El placer, para los humanos, se deriva, por lo tanto, de la eliminación del dolor o el sufrimiento, de unirse en grupos para garantizar la comodidad y de varios métodos humanos, algunos más efectivos que otros, para eliminar el dolor de la vida diaria. Freud señala varios: "intoxicación", o el uso de drogas para ocultar el dolor de la mente que percibe; el “asesinato” de los instintos, a través de la práctica yóguica u otros métodos de meditación; y el “dar la espalda” a los problemas del mundo, como lo hace un ermitaño en la cima de una montaña.
Para Freud, el método más común para transformar un deseo de placer y eliminar el dolor es la "sublimación de los impulsos instintivos", o el cambio de los impulsos de placer (sexo, comida, sueño) hacia fines comunitarios y socialmente productivos. Freud también hace distinciones dentro de esta categoría, identificando un ejemplo como “la forma de vida que hace del amor el centro de todo, que busca toda satisfacción en amar y ser amado”.

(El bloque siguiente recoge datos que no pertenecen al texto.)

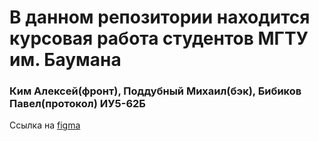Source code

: # В данном репозитории находится курсовая работа студентов МГТУ им. Баумана 
### Ким Алексей(фронт), Поддубный Михаил(бэк), Бибиков Павел(протокол) ИУ5-62Б
Ссылка на [figma](https://www.figma.com/file/tGSwM3Kk8hAat1xHsxs8rP/%D0%97%D0%B0%D1%8F%D0%B2%D0%BA%D0%B8-%D0%B3%D0%BE%D1%81%D1%83%D1%81%D0%BB%D1%83%D0%B3%D0%B8?node-id=4%3A2070&t=g3tzC4dZI7nnQiq4-1)
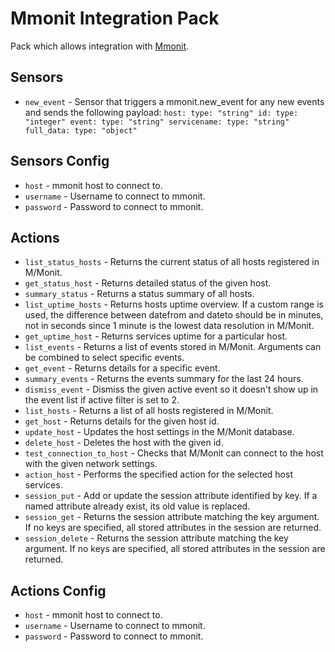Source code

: # Mmonit Integration Pack

Pack which allows integration with [Mmonit](http://www.mmonit.com/).

## Sensors

* ``new_event`` - Sensor that triggers a mmonit.new_event for any new events and sends the following payload:
``
  host:
    type: "string"
  id:
    type: "integer"
  event:
    type: "string"
  servicename:
    type: "string"
  full_data:
    type: "object"
``

## Sensors Config

* ``host`` - mmonit host to connect to.
* ``username`` - Username to connect to mmonit.
* ``password`` - Password to connect to mmonit.


## Actions

* ``list_status_hosts`` - Returns the current status of all hosts registered in M/Monit.
* ``get_status_host`` - Returns detailed status of the given host.
* ``summary_status`` - Returns a status summary of all hosts.
* ``list_uptime_hosts`` - Returns hosts uptime overview. If a custom range is used, the difference between datefrom and dateto should be in minutes, not in seconds since 1 minute is the lowest data resolution in M/Monit.
* ``get_uptime_host`` - Returns services uptime for a particular host.
* ``list_events`` - Returns a list of events stored in M/Monit. Arguments can be combined to select specific events.
* ``get_event`` - Returns details for a specific event.
* ``summary_events`` - Returns the events summary for the last 24 hours.
* ``dismiss_event`` - Dismiss the given active event so it doesn't show up in the event list if active filter is set to 2.
* ``list_hosts`` - Returns a list of all hosts registered in M/Monit.
* ``get_host`` - Returns details for the given host id.
* ``update_host`` - Updates the host settings in the M/Monit database.
* ``delete_host`` - Deletes the host with the given id.
* ``test_connection_to_host`` - Checks that M/Monit can connect to the host with the given network settings.
* ``action_host`` - Performs the specified action for the selected host services.
* ``session_put`` - Add or update the session attribute identified by key. If a named attribute already exist, its old value is replaced.
* ``session_get`` - Returns the session attribute matching the key argument. If no keys are specified, all stored attributes in the session are returned.
* ``session_delete`` - Returns the session attribute matching the key argument. If no keys are specified, all stored attributes in the session are returned.



## Actions Config

* ``host`` - mmonit host to connect to.
* ``username`` - Username to connect to mmonit.
* ``password`` - Password to connect to mmonit.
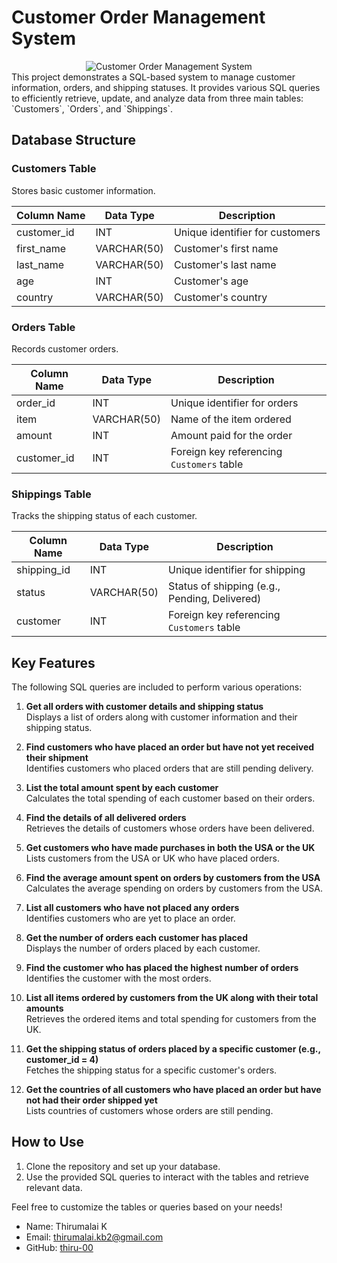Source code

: # Customer Order Management System
<div style="text-align: center;">
    <img src="https://d38cf3wt06n6q6.cloudfront.net/tyasuitefront/webgpcs/images/sales-order-management-software.png" alt="Customer Order Management System">
</div>
This project demonstrates a SQL-based system to manage customer information, orders, and shipping statuses. It provides various SQL queries to efficiently retrieve, update, and analyze data from three main tables: `Customers`, `Orders`, and `Shippings`.

## Database Structure

### Customers Table
Stores basic customer information.

| Column Name  | Data Type   | Description                     |
| ------------ | ----------- | ------------------------------- |
| customer_id  | INT         | Unique identifier for customers  |
| first_name   | VARCHAR(50) | Customer's first name            |
| last_name    | VARCHAR(50) | Customer's last name             |
| age          | INT         | Customer's age                  |
| country      | VARCHAR(50) | Customer's country               |

### Orders Table
Records customer orders.

| Column Name  | Data Type   | Description                     |
| ------------ | ----------- | ------------------------------- |
| order_id     | INT         | Unique identifier for orders     |
| item         | VARCHAR(50) | Name of the item ordered         |
| amount       | INT         | Amount paid for the order        |
| customer_id  | INT         | Foreign key referencing `Customers` table |

### Shippings Table
Tracks the shipping status of each customer.

| Column Name  | Data Type   | Description                     |
| ------------ | ----------- | ------------------------------- |
| shipping_id  | INT         | Unique identifier for shipping   |
| status       | VARCHAR(50) | Status of shipping (e.g., Pending, Delivered) |
| customer     | INT         | Foreign key referencing `Customers` table |

## Key Features

The following SQL queries are included to perform various operations:

1. **Get all orders with customer details and shipping status**  
   Displays a list of orders along with customer information and their shipping status.

2. **Find customers who have placed an order but have not yet received their shipment**  
   Identifies customers who placed orders that are still pending delivery.

3. **List the total amount spent by each customer**  
   Calculates the total spending of each customer based on their orders.

4. **Find the details of all delivered orders**  
   Retrieves the details of customers whose orders have been delivered.

5. **Get customers who have made purchases in both the USA or the UK**  
   Lists customers from the USA or UK who have placed orders.

6. **Find the average amount spent on orders by customers from the USA**  
   Calculates the average spending on orders by customers from the USA.

7. **List all customers who have not placed any orders**  
   Identifies customers who are yet to place an order.

8. **Get the number of orders each customer has placed**  
   Displays the number of orders placed by each customer.

9. **Find the customer who has placed the highest number of orders**  
   Identifies the customer with the most orders.

10. **List all items ordered by customers from the UK along with their total amounts**  
    Retrieves the ordered items and total spending for customers from the UK.

11. **Get the shipping status of orders placed by a specific customer (e.g., customer_id = 4)**  
    Fetches the shipping status for a specific customer's orders.

12. **Get the countries of all customers who have placed an order but have not had their order shipped yet**  
    Lists countries of customers whose orders are still pending.

## How to Use

1. Clone the repository and set up your database.
2. Use the provided SQL queries to interact with the tables and retrieve relevant data.

Feel free to customize the tables or queries based on your needs!

- Name: Thirumalai K
- Email: thirumalai.kb2@gmail.com
- GitHub: [thiru-00](https://github.com/thiru-00)
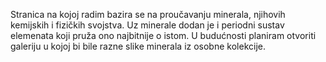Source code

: Stranica na kojoj radim bazira se na proučavanju minerala, njihovih kemijskih i fizičkih svojstva.
Uz minerale dodan je i periodni sustav elemenata koji pruža ono najbitnije o istom.
U budućnosti planiram otvoriti galeriju u kojoj bi bile razne slike minerala iz osobne kolekcije.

El amor entre dos personas, para Freud, es una interacción compleja. Contiene un deseo, por parte del amante, de belleza y comodidad, un deseo que puede ser estético, como dirigido hacia un objeto de arte, o más apasionado, como dirigido hacia un ser humano atractivo. El amor también contiene un componente sexual, que está ligado a la libido, o energía erótica de un individuo. “La felicidad”, continúa Freud, “es un problema de la economía de la libido del individuo”. Una persona se vuelve feliz al descubrir, por sí misma, la mejor manera de manejar sus energías emocionales y sexuales, dentro de sí mismo o dirigidas hacia otra persona. Freud dice que no existe una fórmula sobre cómo manejar esta “economía”.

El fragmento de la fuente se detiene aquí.